Find the string "Unknown" in the material. Copy every line that has it.
● ● ● ● ●
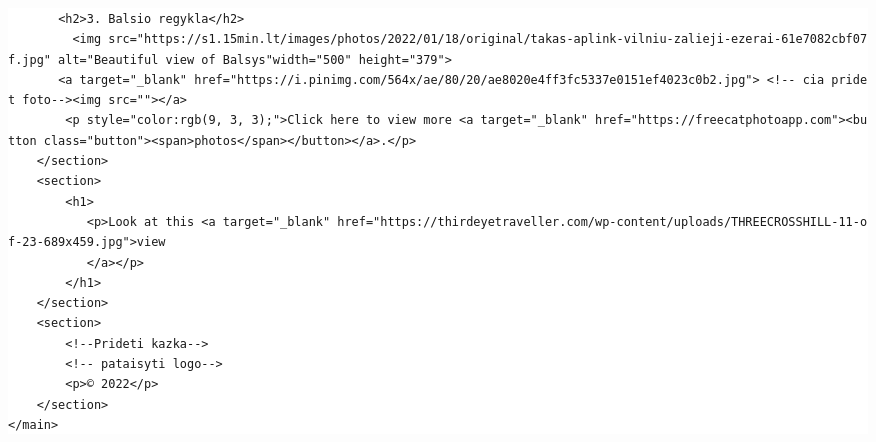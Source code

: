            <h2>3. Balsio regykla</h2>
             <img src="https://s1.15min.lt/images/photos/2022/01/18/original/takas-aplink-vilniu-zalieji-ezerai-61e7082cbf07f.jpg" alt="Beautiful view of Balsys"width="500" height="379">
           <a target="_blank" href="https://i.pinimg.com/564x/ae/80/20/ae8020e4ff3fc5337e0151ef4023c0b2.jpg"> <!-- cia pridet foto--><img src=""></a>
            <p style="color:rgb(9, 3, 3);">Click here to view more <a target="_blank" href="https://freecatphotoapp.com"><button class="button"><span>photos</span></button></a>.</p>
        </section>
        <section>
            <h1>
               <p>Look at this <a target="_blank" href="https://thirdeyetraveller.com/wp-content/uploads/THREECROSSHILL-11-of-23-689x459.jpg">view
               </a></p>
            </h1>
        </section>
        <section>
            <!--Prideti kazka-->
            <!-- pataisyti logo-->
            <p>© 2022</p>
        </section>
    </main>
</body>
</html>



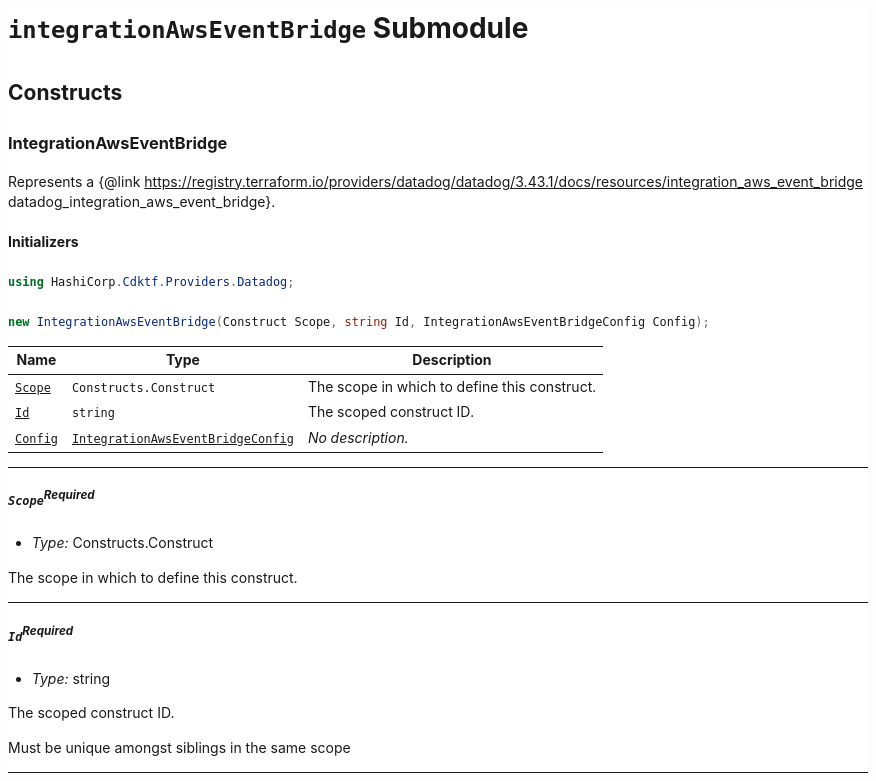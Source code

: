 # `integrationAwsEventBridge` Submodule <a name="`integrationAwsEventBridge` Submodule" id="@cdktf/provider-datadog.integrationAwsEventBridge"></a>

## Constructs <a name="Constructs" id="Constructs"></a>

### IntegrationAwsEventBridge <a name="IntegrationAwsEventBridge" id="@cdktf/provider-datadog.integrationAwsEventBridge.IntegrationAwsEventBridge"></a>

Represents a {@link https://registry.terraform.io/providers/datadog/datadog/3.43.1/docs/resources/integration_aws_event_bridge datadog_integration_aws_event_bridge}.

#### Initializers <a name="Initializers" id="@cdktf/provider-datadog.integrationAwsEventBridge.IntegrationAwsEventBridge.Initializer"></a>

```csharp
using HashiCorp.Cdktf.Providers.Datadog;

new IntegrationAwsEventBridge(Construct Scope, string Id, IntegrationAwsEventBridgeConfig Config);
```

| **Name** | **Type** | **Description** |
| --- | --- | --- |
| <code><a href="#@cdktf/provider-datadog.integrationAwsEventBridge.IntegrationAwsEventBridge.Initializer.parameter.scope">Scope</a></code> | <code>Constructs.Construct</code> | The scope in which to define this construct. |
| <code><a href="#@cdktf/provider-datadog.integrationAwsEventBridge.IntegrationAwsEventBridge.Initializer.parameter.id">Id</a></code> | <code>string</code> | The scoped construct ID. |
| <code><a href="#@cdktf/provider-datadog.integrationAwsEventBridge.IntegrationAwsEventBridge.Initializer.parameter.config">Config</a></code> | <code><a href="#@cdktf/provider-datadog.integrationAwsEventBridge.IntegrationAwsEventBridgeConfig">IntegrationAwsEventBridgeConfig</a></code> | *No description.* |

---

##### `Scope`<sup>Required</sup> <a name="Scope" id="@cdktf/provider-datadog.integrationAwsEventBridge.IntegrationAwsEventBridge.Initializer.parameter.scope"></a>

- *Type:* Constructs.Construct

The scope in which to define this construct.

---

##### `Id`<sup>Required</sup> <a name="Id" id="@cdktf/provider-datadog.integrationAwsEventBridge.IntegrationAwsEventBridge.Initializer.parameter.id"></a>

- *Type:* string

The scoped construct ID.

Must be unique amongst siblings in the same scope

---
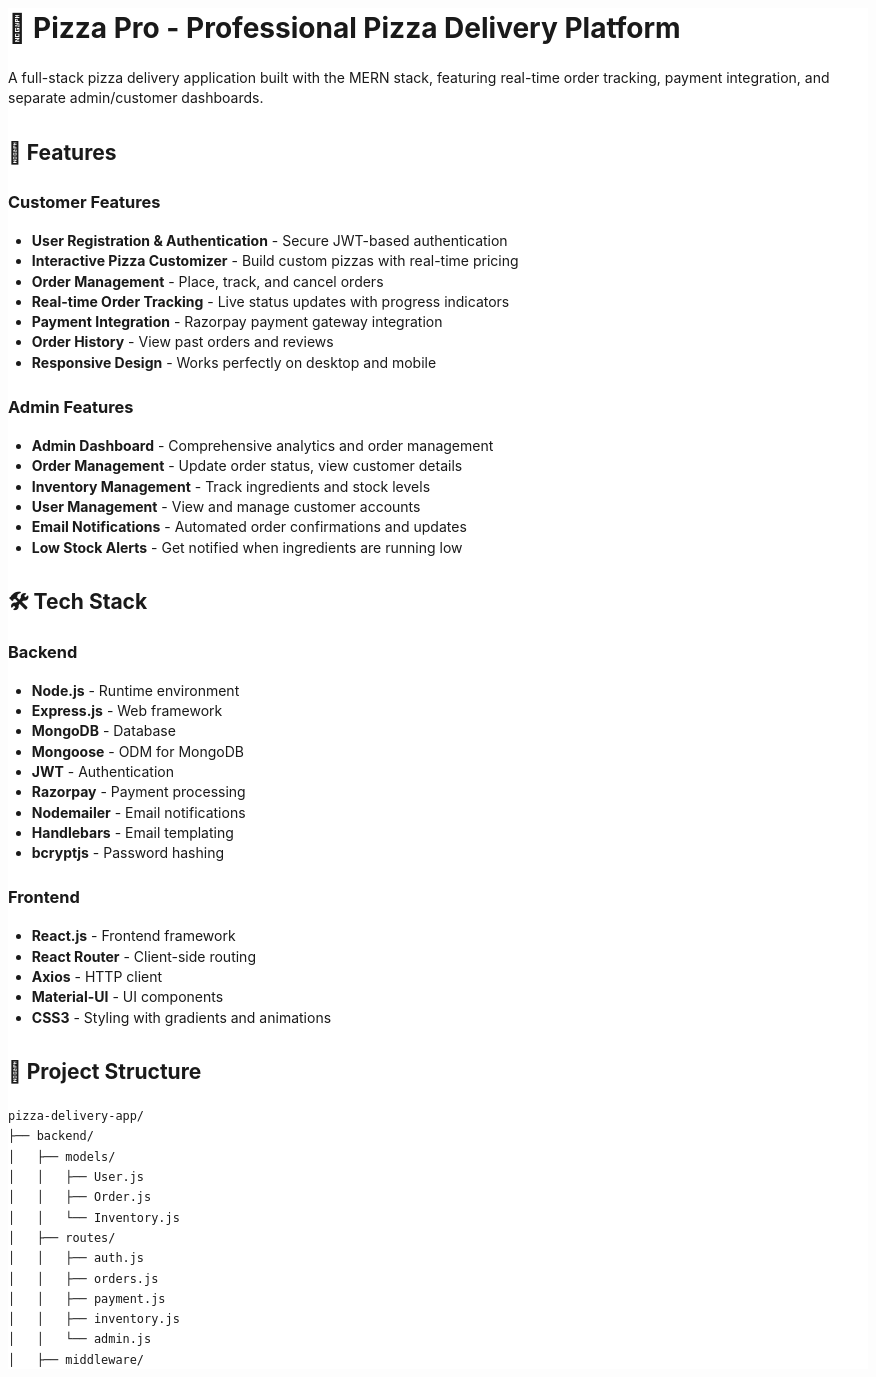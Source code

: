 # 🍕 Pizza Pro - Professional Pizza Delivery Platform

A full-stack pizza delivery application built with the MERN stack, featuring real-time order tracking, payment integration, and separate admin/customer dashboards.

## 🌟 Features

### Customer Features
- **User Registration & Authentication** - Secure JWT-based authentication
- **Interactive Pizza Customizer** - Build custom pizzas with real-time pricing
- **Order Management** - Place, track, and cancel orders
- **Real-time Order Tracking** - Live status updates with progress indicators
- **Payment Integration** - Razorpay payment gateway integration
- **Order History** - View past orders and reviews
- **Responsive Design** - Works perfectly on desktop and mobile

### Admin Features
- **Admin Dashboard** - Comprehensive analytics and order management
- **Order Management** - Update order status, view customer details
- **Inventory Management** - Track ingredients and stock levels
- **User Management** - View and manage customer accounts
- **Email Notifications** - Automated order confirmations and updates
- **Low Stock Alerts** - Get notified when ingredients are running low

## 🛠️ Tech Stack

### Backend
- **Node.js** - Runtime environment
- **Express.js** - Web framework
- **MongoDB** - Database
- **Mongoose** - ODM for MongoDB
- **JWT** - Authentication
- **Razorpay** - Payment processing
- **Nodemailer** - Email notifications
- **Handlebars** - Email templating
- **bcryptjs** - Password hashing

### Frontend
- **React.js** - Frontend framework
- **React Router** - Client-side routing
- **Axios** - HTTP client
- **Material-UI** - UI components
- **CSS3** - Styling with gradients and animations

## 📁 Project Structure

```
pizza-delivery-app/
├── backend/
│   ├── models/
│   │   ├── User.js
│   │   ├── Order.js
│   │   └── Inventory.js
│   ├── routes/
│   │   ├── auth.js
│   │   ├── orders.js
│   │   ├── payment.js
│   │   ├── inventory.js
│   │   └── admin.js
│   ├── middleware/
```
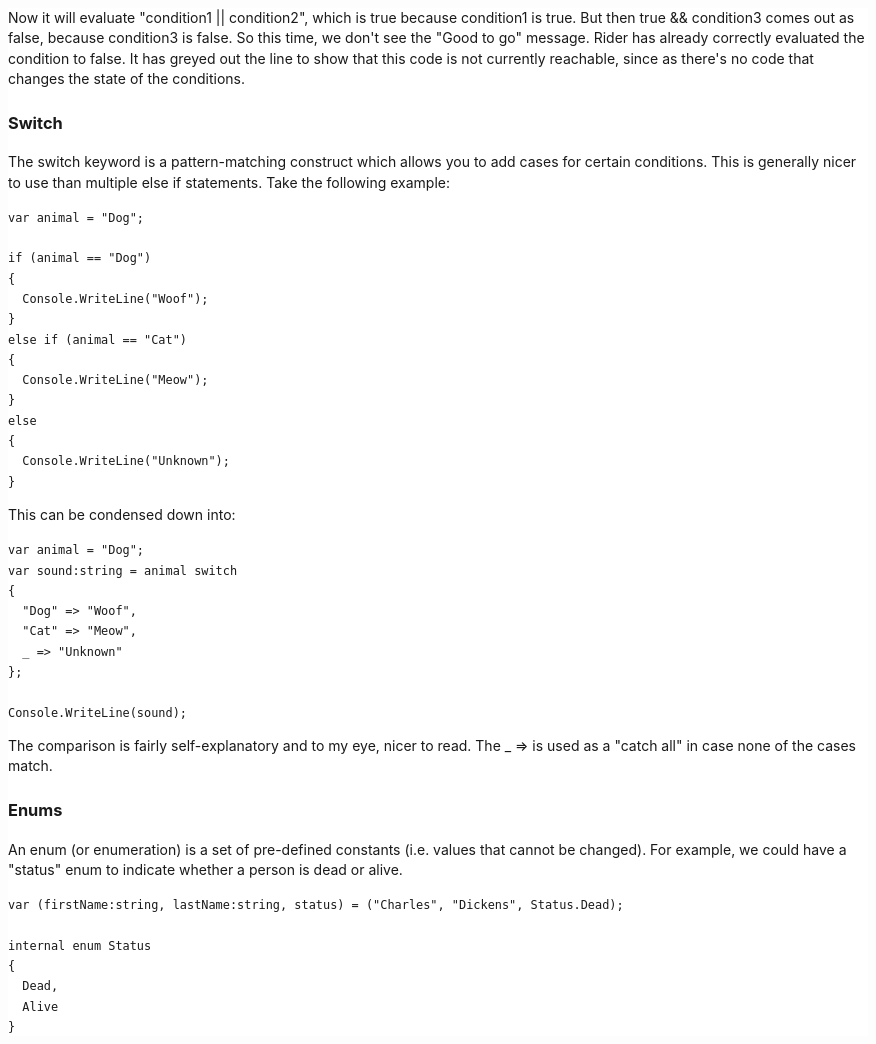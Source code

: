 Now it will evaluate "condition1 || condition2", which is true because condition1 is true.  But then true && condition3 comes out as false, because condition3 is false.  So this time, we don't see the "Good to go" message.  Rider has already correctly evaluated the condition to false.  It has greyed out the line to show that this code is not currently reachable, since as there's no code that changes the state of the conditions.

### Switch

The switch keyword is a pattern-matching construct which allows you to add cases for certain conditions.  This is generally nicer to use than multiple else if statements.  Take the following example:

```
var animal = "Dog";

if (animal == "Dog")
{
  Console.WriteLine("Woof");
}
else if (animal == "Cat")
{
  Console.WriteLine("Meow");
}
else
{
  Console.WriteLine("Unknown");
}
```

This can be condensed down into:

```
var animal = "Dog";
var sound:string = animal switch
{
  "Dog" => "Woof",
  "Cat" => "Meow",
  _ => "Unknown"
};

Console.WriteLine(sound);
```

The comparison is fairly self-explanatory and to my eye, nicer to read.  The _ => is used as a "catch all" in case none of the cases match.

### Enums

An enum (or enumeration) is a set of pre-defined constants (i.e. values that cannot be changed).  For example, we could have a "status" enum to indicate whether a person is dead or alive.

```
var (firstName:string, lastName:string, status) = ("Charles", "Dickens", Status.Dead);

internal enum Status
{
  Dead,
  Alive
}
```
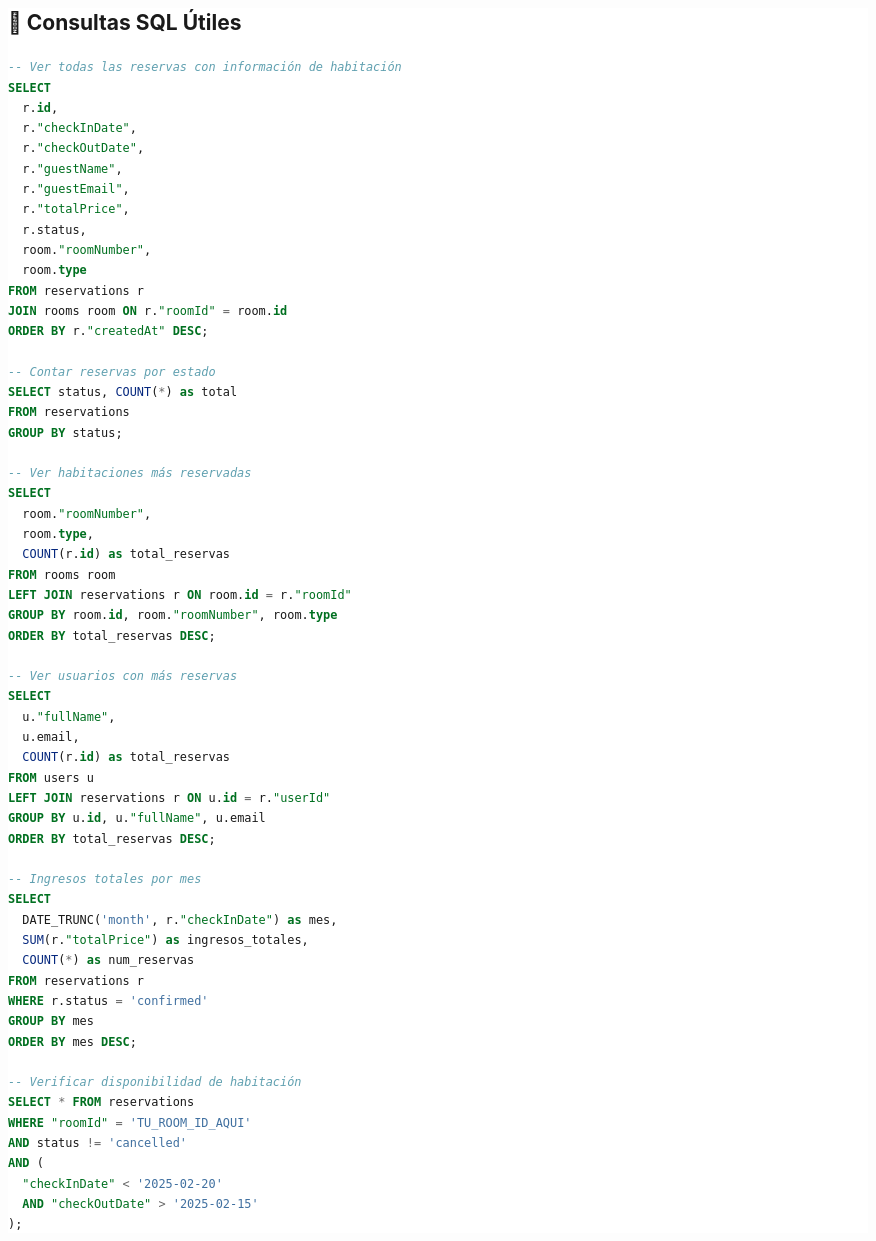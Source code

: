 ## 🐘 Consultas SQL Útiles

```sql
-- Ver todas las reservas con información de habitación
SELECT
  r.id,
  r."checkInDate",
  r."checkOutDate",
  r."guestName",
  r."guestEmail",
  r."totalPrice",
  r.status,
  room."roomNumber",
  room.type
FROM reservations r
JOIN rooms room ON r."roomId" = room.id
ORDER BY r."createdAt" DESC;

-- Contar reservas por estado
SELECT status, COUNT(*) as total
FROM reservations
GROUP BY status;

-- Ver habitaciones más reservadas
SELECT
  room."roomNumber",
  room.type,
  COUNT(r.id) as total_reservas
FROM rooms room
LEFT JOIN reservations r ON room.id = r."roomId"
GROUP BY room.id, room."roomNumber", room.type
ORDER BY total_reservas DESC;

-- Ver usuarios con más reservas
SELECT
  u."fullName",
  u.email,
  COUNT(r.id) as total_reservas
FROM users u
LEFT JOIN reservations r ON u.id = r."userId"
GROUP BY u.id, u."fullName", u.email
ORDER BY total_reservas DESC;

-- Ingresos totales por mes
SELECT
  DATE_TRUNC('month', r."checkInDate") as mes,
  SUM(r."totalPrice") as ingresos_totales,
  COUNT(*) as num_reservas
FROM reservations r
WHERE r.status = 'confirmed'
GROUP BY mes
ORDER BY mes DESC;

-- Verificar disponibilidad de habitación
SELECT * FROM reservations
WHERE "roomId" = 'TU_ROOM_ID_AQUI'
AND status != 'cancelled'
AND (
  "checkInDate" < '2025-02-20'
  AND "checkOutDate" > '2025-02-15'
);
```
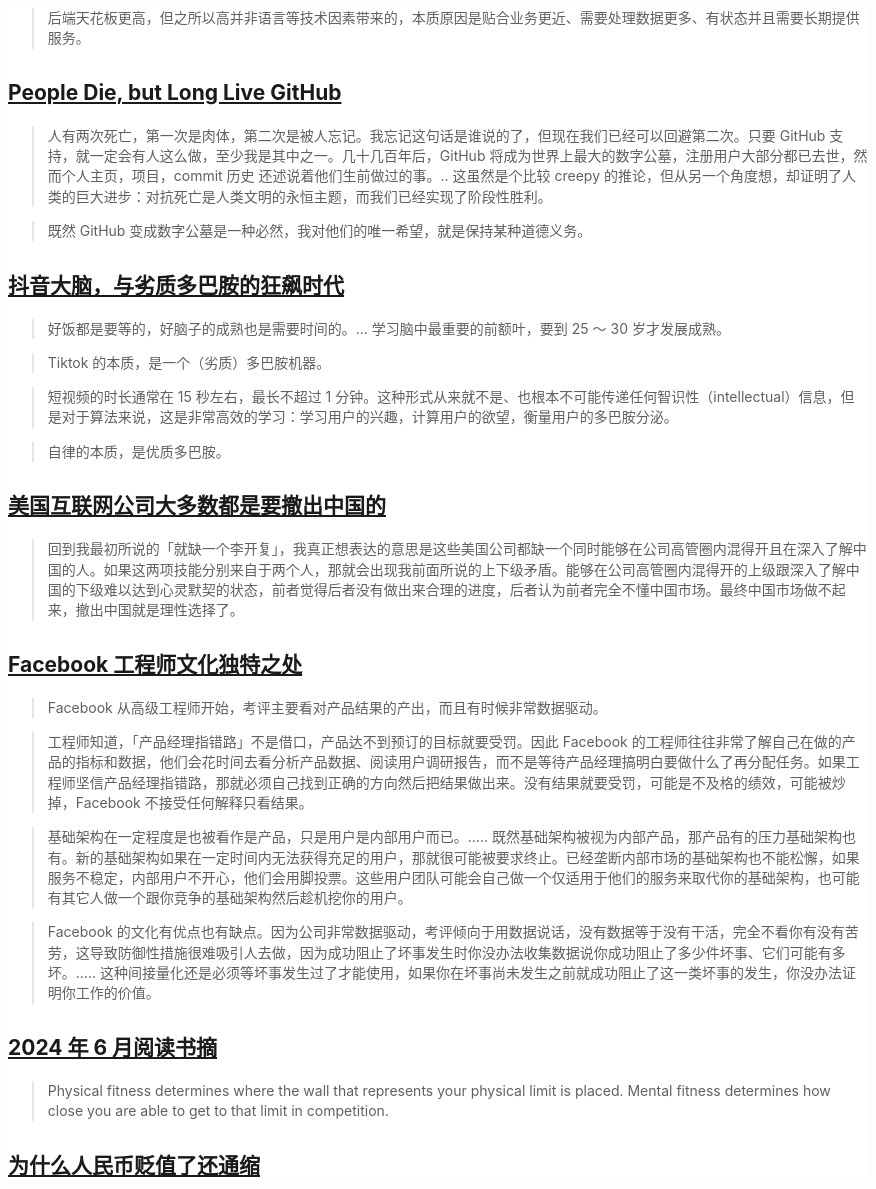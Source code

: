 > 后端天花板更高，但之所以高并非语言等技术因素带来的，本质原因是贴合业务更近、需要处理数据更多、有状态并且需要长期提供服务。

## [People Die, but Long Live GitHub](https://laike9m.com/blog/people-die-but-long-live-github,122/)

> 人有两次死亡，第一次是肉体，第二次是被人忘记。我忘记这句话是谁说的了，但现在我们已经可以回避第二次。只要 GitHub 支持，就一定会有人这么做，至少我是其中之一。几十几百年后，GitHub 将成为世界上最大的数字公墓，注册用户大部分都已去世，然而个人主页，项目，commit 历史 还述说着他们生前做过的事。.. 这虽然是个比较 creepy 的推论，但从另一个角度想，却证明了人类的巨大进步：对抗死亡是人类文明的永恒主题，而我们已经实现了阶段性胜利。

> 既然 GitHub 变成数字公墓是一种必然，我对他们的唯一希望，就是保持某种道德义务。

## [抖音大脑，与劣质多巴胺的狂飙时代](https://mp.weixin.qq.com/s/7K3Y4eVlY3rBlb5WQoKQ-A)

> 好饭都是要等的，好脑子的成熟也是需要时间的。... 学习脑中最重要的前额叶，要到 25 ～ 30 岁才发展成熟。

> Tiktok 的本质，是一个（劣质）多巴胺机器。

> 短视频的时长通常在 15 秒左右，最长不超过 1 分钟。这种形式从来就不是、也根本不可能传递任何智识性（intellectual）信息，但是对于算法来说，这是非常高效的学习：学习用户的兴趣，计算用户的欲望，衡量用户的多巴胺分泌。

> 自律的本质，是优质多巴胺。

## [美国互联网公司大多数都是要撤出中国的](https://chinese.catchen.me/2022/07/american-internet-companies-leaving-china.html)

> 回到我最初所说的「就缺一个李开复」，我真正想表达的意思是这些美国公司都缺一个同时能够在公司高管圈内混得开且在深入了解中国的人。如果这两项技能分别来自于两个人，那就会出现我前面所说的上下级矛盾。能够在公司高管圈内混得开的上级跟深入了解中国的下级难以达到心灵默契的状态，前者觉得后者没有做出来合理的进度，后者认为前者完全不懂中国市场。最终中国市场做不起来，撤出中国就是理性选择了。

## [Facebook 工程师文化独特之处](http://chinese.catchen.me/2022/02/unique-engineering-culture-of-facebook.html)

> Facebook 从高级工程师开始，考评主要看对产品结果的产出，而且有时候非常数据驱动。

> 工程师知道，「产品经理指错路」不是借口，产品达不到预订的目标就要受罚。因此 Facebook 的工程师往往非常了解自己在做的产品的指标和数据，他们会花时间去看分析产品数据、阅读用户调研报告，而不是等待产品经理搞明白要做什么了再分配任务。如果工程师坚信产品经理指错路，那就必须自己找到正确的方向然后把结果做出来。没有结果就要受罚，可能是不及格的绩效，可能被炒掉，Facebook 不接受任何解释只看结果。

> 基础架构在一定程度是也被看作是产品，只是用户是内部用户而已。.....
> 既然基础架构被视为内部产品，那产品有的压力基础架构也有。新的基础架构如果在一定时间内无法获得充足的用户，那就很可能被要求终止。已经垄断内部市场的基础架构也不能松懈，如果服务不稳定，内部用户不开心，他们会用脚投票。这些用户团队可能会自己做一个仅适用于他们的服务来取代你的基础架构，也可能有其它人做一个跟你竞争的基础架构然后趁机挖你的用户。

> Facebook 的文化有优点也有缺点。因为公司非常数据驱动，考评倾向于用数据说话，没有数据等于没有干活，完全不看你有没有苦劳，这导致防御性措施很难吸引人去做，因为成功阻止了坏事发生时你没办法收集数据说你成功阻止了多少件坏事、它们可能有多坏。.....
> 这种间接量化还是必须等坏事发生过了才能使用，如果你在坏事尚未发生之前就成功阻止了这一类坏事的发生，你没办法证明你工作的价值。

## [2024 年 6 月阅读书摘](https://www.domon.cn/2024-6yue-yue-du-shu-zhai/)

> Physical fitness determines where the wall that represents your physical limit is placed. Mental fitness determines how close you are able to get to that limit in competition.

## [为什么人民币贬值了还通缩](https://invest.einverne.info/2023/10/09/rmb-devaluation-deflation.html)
● ● ● ● ●
| Answer for the task |
  Console.WriteLine("Unknown");
  _ => "Unknown"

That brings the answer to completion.